Gehirntumor-Zellen verändern gezielt ihren Stoffwechsel, um die Sauerstoffzufuhr zu steigern, indem sie ihre "Zell-Kraftwerke" verschmelzen lassen. Diese neue Erkenntnis von Forschern am Institut für Molekulare Biotechnologie (IMBA) der Österreichischen Akademie der Wissenschaften (ÖAW) bringe grundlegend neue Einblicke in die Krebsentstehung, hieß es in einer Aussendung des Instituts.

Das Labor von Jürgen Knoblich fand heraus, wie Stammzellen in der Krebsentstehung zu "unsterblichen" Tumorzellen werden, berichteten die Wissenschafter auch in der Fachzeitschrift "Cell". Dabei scheine der Energiestoffwechsel der Zelle eine besondere Rolle zu spielen. Diese Energie werde entweder aus Nährstoffen wie Zucker und Fett oder aus Sauerstoff in den Zell-Kraftwerken, den Mitochondrien, gewonnen.

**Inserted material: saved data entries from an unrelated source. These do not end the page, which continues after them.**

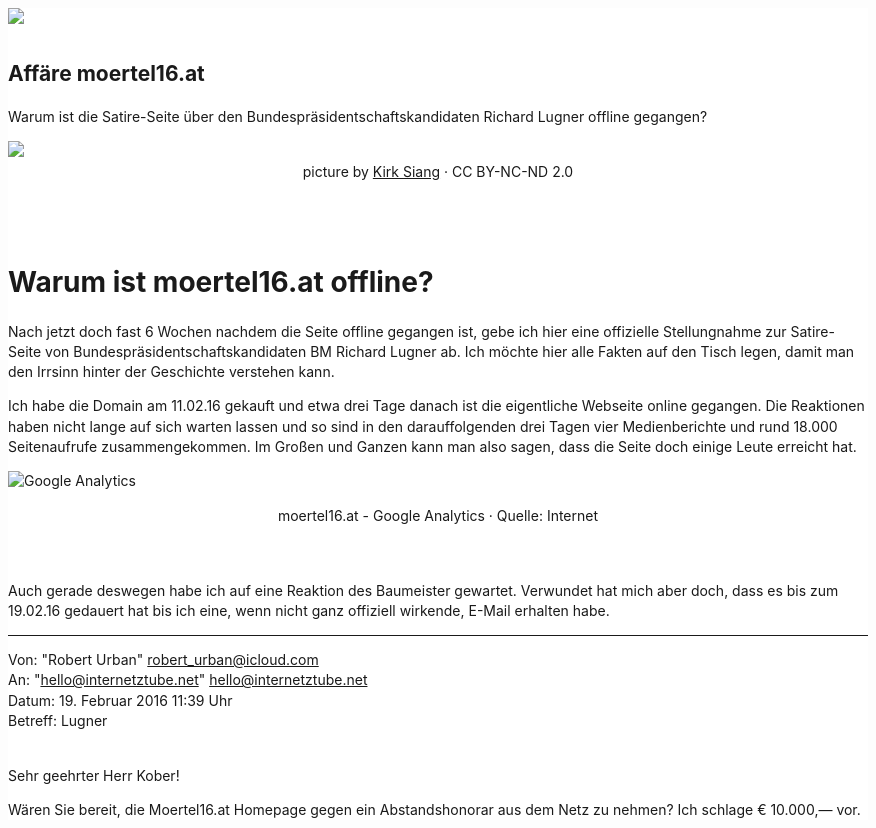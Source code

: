 <div id="content-start"></div>

<img src="https://assets.codepen.io/197832/Artboard.svg?cache" />

## Affäre moertel16.at

Warum ist die Satire-Seite über den Bundespräsidentschaftskandidaten Richard Lugner offline gegangen?

<img src="https://assets.codepen.io/197832/hofburg-kirk-siang.jpg" />

<div align="center">
picture by <a href="https://www.flickr.com/photos/kirksiang/6116479534/">Kirk Siang</a>&nbsp;·&nbsp;CC BY-NC-ND 2.0
</div>
<br /><br />




# Warum ist moertel16.at offline?

Nach jetzt doch fast 6 Wochen nachdem die Seite offline gegangen ist, gebe ich hier eine offizielle Stellungnahme zur Satire-Seite von Bundespräsidentschaftskandidaten BM Richard Lugner ab. Ich möchte hier alle Fakten auf den Tisch legen, damit man den Irrsinn hinter der Geschichte verstehen kann.

Ich habe die Domain am 11.02.16 gekauft und etwa drei Tage danach ist die eigentliche Webseite online gegangen. Die Reaktionen haben nicht lange auf sich warten lassen und so sind in den darauffolgenden drei Tagen vier Medienberichte und rund 18.000 Seitenaufrufe zusammengekommen. Im Großen und Ganzen kann man also sagen, dass die Seite doch einige Leute erreicht hat.

![Google Analytics](https://assets.codepen.io/197832/moertel-analytics.png)

<div align="center">
moertel16.at - Google Analytics&nbsp;·&nbsp;Quelle: Internet
</div>
<br /><br />


Auch gerade deswegen habe ich auf eine Reaktion des Baumeister gewartet. Verwundet hat mich aber doch, dass es bis zum 19.02.16 gedauert hat bis ich eine, wenn nicht ganz offiziell wirkende, E-Mail erhalten habe.

---

Von: "Robert Urban" <robert_urban@icloud.com>  
An: "hello@internetztube.net" <hello@internetztube.net>  
Datum: 19. Februar 2016 11:39 Uhr  
Betreff: Lugner
<br /><br />

Sehr geehrter Herr Kober!

Wären Sie bereit, die Moertel16.at Homepage gegen ein Abstandshonorar aus dem Netz zu nehmen? Ich schlage € 10.000,— vor.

Rolle des Stoffwechsels bei Tumorzellen untersucht

Untersucht wurde, welche Rolle der Energie-Zellstoffwechsel bei bestimmten Gehirn-Tumorzellen der Fruchtfliege Drosophila melanogaster mit Mutation in dem Gen Brat spielt. Die Forscher fanden heraus, dass diese Zellen im Vergleich zu normalen Nervenzellen einen wesentlich höheren Sauerstoffverbrauch aufweisen. Dies sei überraschend gewesen, da bisher angenommen wurde, dass Tumoren ihre Energie vorrangig aus Zucker durch Glykolyse beziehen, hieß es in der Aussendung.

"Wir konnten aber nachweisen, dass die Gehirntumore ihre Energie aus Sauerstoff beziehen müssen, damit sie 'unsterblich' werden und sich unentwegt weiterteilen können. Besonders interessant daran ist, dass in der Phase der Krebsentstehung die Mitochondrien miteinander fusionieren, um der Zelle noch mehr Treibstoff zu liefern", erläuterte Francois Bonnay, Postdoktorand am IMBA und Erstautor der Studie. Durch das Verschmelzen der Zellkraftwerke ergebe sich eine Steigerung der Energiezufuhr durch Sauerstoff. Indem die Wissenschafter die Sauerstoffzufuhr drosselten, wurde das Tumorwachstum gebremst.

"Diese Ergebnisse sind unerwartet und stellen bisherige Überlegungen über die Biologie dieser Tumore auf den Kopf", sagte Knoblich, wissenschaftlicher Direktor am IMBA. "Wir haben gute Hinweise darauf, dass sich Hirntumoren und einige andere Krebsformen beim Menschen genauso verhalten. Dies legt also einen völlig neuen Weg nahe, die gefährlichsten Zellen in solchen Tumoren ins Visier zu nehmen und die Achillesferse dieser Tumoren - ihren hohen Energiebedarf - für die Entwicklung neuer Krebstherapien zu nutzen."